Gary Johnson, a libertarian-leaning Republican, is considered to have one of the best records as a governor when he was the leader of the state of New Mexico from 1995 to 2003. His anti-tax, anti-bureaucracy and pro-decriminalization of marijuana and use of vetos garnered him the nickname Governor Veto.
Johnson has been virtually non-existent throughout the Republican primaries. Being involved in only two debates, Johnson has polled last with one percent in all of the major surveys. He blames the media for this.
In an interview with the Capitol Report, Johnson said that he is unsure when he’ll decide to drop his bid for the Republican nomination and pursue a third-party. The former governor did confirm, though, that a successful run in New Hampshire will not happen, despite his best efforts.
“There’s no expectation, none whatsoever,” said Johnson.
“I feel abandoned by the Republican Party.
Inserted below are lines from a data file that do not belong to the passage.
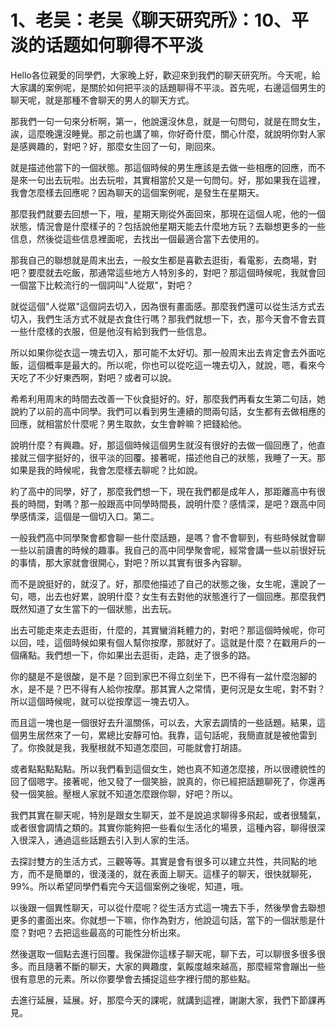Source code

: # 1、老吴：老吴《聊天研究所》：10、平淡的话题如何聊得不平淡

Hello各位親愛的同學們，大家晚上好，歡迎來到我們的聊天研究所。今天呢，給大家講的案例呢，是關於如何把平淡的話題聊得不平淡。首先呢，右邊這個男生的聊天呢，就是那種不會聊天的男人的聊天方式。

那我們一句一句來分析啊，第一，他說還沒休息，就是一句問句，就是在問女生，誒，這麼晚還沒睡覺。那之前也講了嘛，你好奇什麼，關心什麼，就說明你對人家是感興趣的，對吧？好，那麼女生回了一句，剛回來。

就是描述他當下的一個狀態。那這個時候的男生應該是去做一些相應的回應，而不是來一句出去玩啦。出去玩啦，其實相當於又是一句問句。好，那如果我在這裡，我會怎麼樣去回應呢？因為聊天的這個案例呢，是發生在星期天。

那麼我們就要去回想一下，哦，星期天剛從外面回來，那現在這個人呢，他的一個狀態，情況會是什麼樣子的？包括說他星期天能去什麼地方玩？去聯想更多的一些信息，然後從這些信息裡面呢，去找出一個最適合當下去使用的。

那我自己的聯想就是周末出去，一般女生都是喜歡去逛街，看電影，去商場，對吧？要麼就去吃飯，那通常這些地方人特別多的，對吧？那這個時候呢，我就會回一個當下比較流行的一個詞叫"人從眾"，對吧？

就從這個"人從眾"這個詞去切入，因為很有畫面感。那麼我們還可以從生活方式去切入，我們生活方式不就是衣食住行嗎？那我們就想一下，衣，那今天會不會去買一些什麼樣的衣服，但是他沒有給到我們一些信息。

所以如果你從衣這一塊去切入，那可能不太好切。那一般周末出去肯定會去外面吃飯，這個概率是最大的。所以呢，你也可以從吃這一塊去切入，就說，嗯，看來今天吃了不少好東西啊，對吧？或者可以說。

希希利用周末的時間去改善一下伙食挺好的。好，那麼我們再看女生第二句話，她說約了以前的高中同學。我們可以看到男生連續的問兩句話，女生都有去做相應的回應，就相當於什麼呢？男生取款，女生會幹嘛？把錢給他。

說明什麼？有興趣。好，那這個時候這個男生就沒有很好的去做一個回應了，他直接就三個字挺好的，很平淡的回覆。接著呢，描述他自己的狀態，我睡了一天。那如果是我的時候呢，我會怎麼樣去聊呢？比如說。

約了高中的同學，好了，那麼我們想一下，現在我們都是成年人，那距離高中有很長的時間，對嗎？那一般跟高中同學時間長，說明什麼？感情深，是吧？跟高中同學感情深，這個是一個切入口。第二。

一般我們高中同學聚會都會聊一些什麼話題，是嗎？會不會聊到，有些時候就會聊一些以前讀書的時候的趣事。我自己的高中同學聚會呢，經常會講一些以前很好玩的事情，那大家就會很開心，對吧？所以其實有很多內容聊。

而不是說挺好的，就沒了。好，那麼他描述了自己的狀態之後，女生呢，還說了一句，嗯，出去也好累，說明什麼？女生有去對他的狀態進行了一個回應。那麼我們既然知道了女生當下的一個狀態，出去玩。

出去可能走來走去逛街，什麼的，其實蠻消耗體力的，對吧？那這個時候呢，你可以回，哇，這個時候如果有個人幫你按摩，那就好了。這就是什麼？在戳用戶的一個痛點。我們想一下，你如果出去逛街，走路，走了很多的路。

你的腿是不是很酸，是不是？回到家巴不得立刻坐下，巴不得有一盆什麼泡腳的水，是不是？巴不得有人給你按摩。那其實人之常情，更何況是女生呢，對不對？所以這個時候呢，就可以從按摩這一塊去切入。

而且這一塊也是一個很好去升溫關係，可以去，大家去調情的一些話題。結果，這個男生居然來了一句，累總比安靜可怕。我靠，這句話呢，我簡直就是被他雷到了。你換就是我，我壓根就不知道怎麼回，可能就會打胡語。

或者點點點點點。所以我們看到這個女生，她也真不知道怎麼接，所以很禮貌性的回了個嗯字。接著呢，他又發了一個笑臉，說真的，你已經把話題聊死了，你還再發一個笑臉。壓根人家就不知道怎麼跟你聊，好吧？所以。

我們其實在聊天呢，特別是跟女生聊天，並不是說追求聊得多飛起，或者很騷氣，或者很會調情之類的。其實你能夠把一些看似生活化的場景，這種內容，聊得很深入很深入，通過這些話題去引入到人家的生活。

去探討雙方的生活方式，三觀等等。其實是會有很多可以建立共性，共同點的地方，而不是簡單的，很淺淺的，就在表面上聊天。這樣子的聊天，很快就聊死，99%。所以希望同學們看完今天這個案例之後呢，知道，哦。

以後跟一個異性聊天，可以從什麼呢？從生活方式這一塊去下手，然後學會去聯想更多的畫面出來。你就想一下嘛，你作為對方，他說這句話，當下的一個狀態是什麼？對吧？去把這些最高的可能性分析出來。

然後選取一個點去進行回覆。我保證你這樣子聊天呢，聊下去，可以聊很多很多很多。而且隨著不斷的聊天，大家的興趣度，氣餒度越來越高，那麼經常會蹦出一些很有意思的元素。所以你要學會去捕捉這些字裡行間的那些點。

去進行延展，延展。好，那麼今天的課呢，就講到這裡，謝謝大家，我們下節課再見。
The Republican Party has left me by the wayside,” said Johnson in an interview with the Santa Fe New Mexican. “If I'd have been included in 16 of the last debates we wouldn't even be having this conversation.”
Although he announced in August that he was focusing solely on New Hampshire with a doubled staff and more money, he hasn’t made a dent in the state. He has held town halls, but there was a lack of attendance.
“Somebody’s out there taking shots at me and they’re really well camouflaged and they’ve been really effective at it,” explained Johnson. “By ‘they’ this could be one individual in the boardroom that owns CNN, that owns NBC, not outright owns but is influential enough on the board to basically say, ‘Well, here’s the roster,’” said Johnson.
If Johnson runs for a third-party, who will he choose? With his libertarian-leaning policies, the common sense choice would be the Libertarian Party – the party expressed interest in having Texas Congressman Ron Paul lead them in 2012.
“It’s exciting, the notion that by doing that I could be on the ballots of all 50 states in the general election and getting to continue to talk about a message.”
Johnson later told KOB4 that he is frustrated with the GOP because they have not offered to help him getting into the debates, despite a letter he wrote to the party asking for assistance.
Nevertheless, Johnson will be continuing to promote his message of less government, less taxes, less regulation, less debt and more personal freedoms, which include his support of gay marriage and marijuana legalization.